**PROBLEM DETAILS:**
Where does the word "string" appear in the data? Copy every line that holds it.
=======
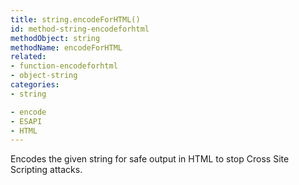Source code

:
 ```yaml
---
title: string.encodeForHTML()
id: method-string-encodeforhtml
methodObject: string
methodName: encodeForHTML
related:
- function-encodeforhtml
- object-string
categories:
- string

- encode
- ESAPI
- HTML
---
```


Encodes the given string for safe output in HTML to stop Cross Site Scripting attacks.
=======
**SOLUTION FOR THIS TASK:**
title: string.encodeForHTML()
id: method-string-encodeforhtml
methodObject: string
- object-string
- string
Encodes the given string for safe output in HTML to stop Cross Site Scripting attacks.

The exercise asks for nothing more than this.